EXERCISE PROMPT:
Copy, from the entries below, each line in which the string "coriander" appears.

DATA SUPPLIED:
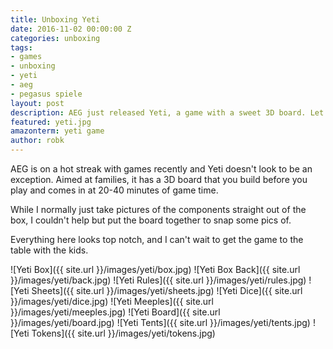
 ```yaml
---
title: Unboxing Yeti
date: 2016-11-02 00:00:00 Z
categories: unboxing
tags:
- games
- unboxing
- yeti
- aeg
- pegasus spiele
layout: post
description: AEG just released Yeti, a game with a sweet 3D board. Let's look inside.
featured: yeti.jpg
amazonterm: yeti game
author: robk
---
```


AEG is on a hot streak with games recently and Yeti doesn't look to be an exception. Aimed at families, it has a 3D board that you build before you play and comes in at 20-40 minutes of game time.

While I normally just take pictures of the components straight out of the box, I couldn't help but put the board together to snap some pics of.

Everything here looks top notch, and I can't wait to get the game to the table with the kids.

![Yeti Box]({{ site.url }}/images/yeti/box.jpg)
![Yeti Box Back]({{ site.url }}/images/yeti/back.jpg)
![Yeti Rules]({{ site.url }}/images/yeti/rules.jpg)
![Yeti Sheets]({{ site.url }}/images/yeti/sheets.jpg)
![Yeti Dice]({{ site.url }}/images/yeti/dice.jpg)
![Yeti Meeples]({{ site.url }}/images/yeti/meeples.jpg)
![Yeti Board]({{ site.url }}/images/yeti/board.jpg)
![Yeti Tents]({{ site.url }}/images/yeti/tents.jpg)
![Yeti Tokens]({{ site.url }}/images/yeti/tokens.jpg)
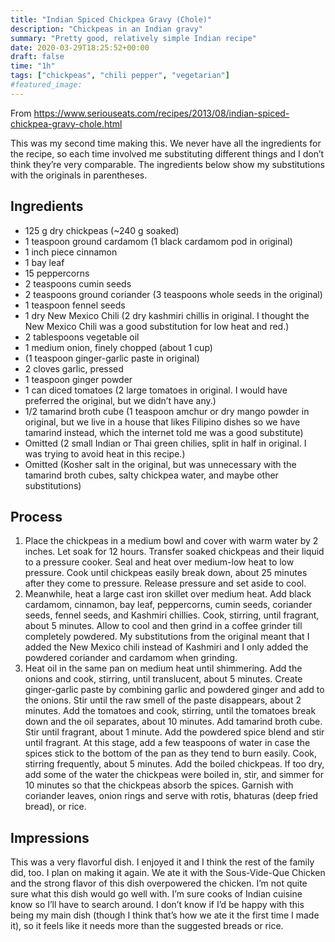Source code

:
 ```yaml
---
title: "Indian Spiced Chickpea Gravy (Chole)"
description: "Chickpeas in an Indian gravy"
summary: "Pretty good, relatively simple Indian recipe"
date: 2020-03-29T18:25:52+00:00
draft: false
time: "1h"
tags: ["chickpeas", "chili pepper", "vegetarian"]
#featured_image: 
---
```


From https://www.seriouseats.com/recipes/2013/08/indian-spiced-chickpea-gravy-chole.html

This was my second time making this. We never have all the ingredients for the recipe, so each time involved me substituting different things and I don’t think they’re very comparable. The ingredients below show my substitutions with the originals in parentheses.

## Ingredients

- 125 g dry chickpeas (~240 g soaked)
- 1 teaspoon ground cardamom (1 black cardamom pod in original)
- 1 inch piece cinnamon
- 1 bay leaf
- 15 peppercorns
- 2 teaspoons cumin seeds
- 2 teaspoons ground coriander (3 teaspoons whole seeds in the original)
- 1 teaspoon fennel seeds
- 1 dry New Mexico Chili (2 dry kashmiri chillis in original. I thought the New Mexico Chili was a good substitution for low heat and red.)
- 2 tablespoons vegetable oil
- 1 medium onion, finely chopped (about 1 cup)
- (1 teaspoon ginger-garlic paste in original)
- 2 cloves garlic, pressed
- 1 teaspoon ginger powder
- 1 can diced tomatoes (2 large tomatoes in original. I would have preferred the original, but we didn’t have any.)
- 1/2 tamarind broth cube (1 teaspoon amchur or dry mango powder in original, but we live in a house that likes Filipino dishes so we have tamarind instead, which the internet told me was a good substitute)
- Omitted (2 small Indian or Thai green chilies, split in half in original. I was trying to avoid heat in this recipe.)
- Omitted (Kosher salt in the original, but was unnecessary with the tamarind broth cubes, salty chickpea water, and maybe other substitutions)

## Process

1. Place the chickpeas in a medium bowl and cover with warm water by 2 inches. Let soak for 12 hours. Transfer soaked chickpeas and their liquid to a pressure cooker. Seal and heat over medium-low heat to low pressure. Cook until chickpeas easily break down, about 25 minutes after they come to pressure. Release pressure and set aside to cool.
1. Meanwhile, heat a large cast iron skillet over medium heat. Add black cardamom, cinnamon, bay leaf, peppercorns, cumin seeds, coriander seeds, fennel seeds, and Kashmiri chillies. Cook, stirring, until fragrant, about 5 minutes. Allow to cool and then grind in a coffee grinder till completely powdered. My substitutions from the original meant that I added the New Mexico chili instead of Kashmiri and I only added the powdered coriander and cardamom when grinding.
1. Heat oil in the same pan on medium heat until shimmering. Add the onions and cook, stirring, until translucent, about 5 minutes. Create ginger-garlic paste by combining garlic and powdered ginger and add to the onions. Stir until the raw smell of the paste disappears, about 2 minutes. Add the tomatoes and cook, stirring, until the tomatoes break down and the oil separates, about 10 minutes. Add tamarind broth cube. Stir until fragrant, about 1 minute. Add the powdered spice blend and stir until fragrant. At this stage, add a few teaspoons of water in case the spices stick to the bottom of the pan as they tend to burn easily. Cook, stirring frequently, about 5 minutes. Add the boiled chickpeas. If too dry, add some of the water the chickpeas were boiled in, stir, and simmer for 10 minutes so that the chickpeas absorb the spices. Garnish with coriander leaves, onion rings and serve with rotis, bhaturas (deep fried bread), or rice.

## Impressions

This was a very flavorful dish. I enjoyed it and I think the rest of the family did, too. I plan on making it again. We ate it with the Sous-Vide-Que Chicken and the strong flavor of this dish overpowered the chicken. I’m not quite sure what this dish would go well with. I’m sure cooks of Indian cuisine know so I’ll have to search around. I don’t know if I’d be happy with this being my main dish (though I think that’s how we ate it the first time I made it), so it feels like it needs more than the suggested breads or rice.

SOLUTION TO THIS PROBLEM:
- 2 teaspoons ground coriander (3 teaspoons whole seeds in the original)
1. Meanwhile, heat a large cast iron skillet over medium heat. Add black cardamom, cinnamon, bay leaf, peppercorns, cumin seeds, coriander seeds, fennel seeds, and Kashmiri chillies. Cook, stirring, until fragrant, about 5 minutes. Allow to cool and then grind in a coffee grinder till completely powdered. My substitutions from the original meant that I added the New Mexico chili instead of Kashmiri and I only added the powdered coriander and cardamom when grinding.
1. Heat oil in the same pan on medium heat until shimmering. Add the onions and cook, stirring, until translucent, about 5 minutes. Create ginger-garlic paste by combining garlic and powdered ginger and add to the onions. Stir until the raw smell of the paste disappears, about 2 minutes. Add the tomatoes and cook, stirring, until the tomatoes break down and the oil separates, about 10 minutes. Add tamarind broth cube. Stir until fragrant, about 1 minute. Add the powdered spice blend and stir until fragrant. At this stage, add a few teaspoons of water in case the spices stick to the bottom of the pan as they tend to burn easily. Cook, stirring frequently, about 5 minutes. Add the boiled chickpeas. If too dry, add some of the water the chickpeas were boiled in, stir, and simmer for 10 minutes so that the chickpeas absorb the spices. Garnish with coriander leaves, onion rings and serve with rotis, bhaturas (deep fried bread), or rice.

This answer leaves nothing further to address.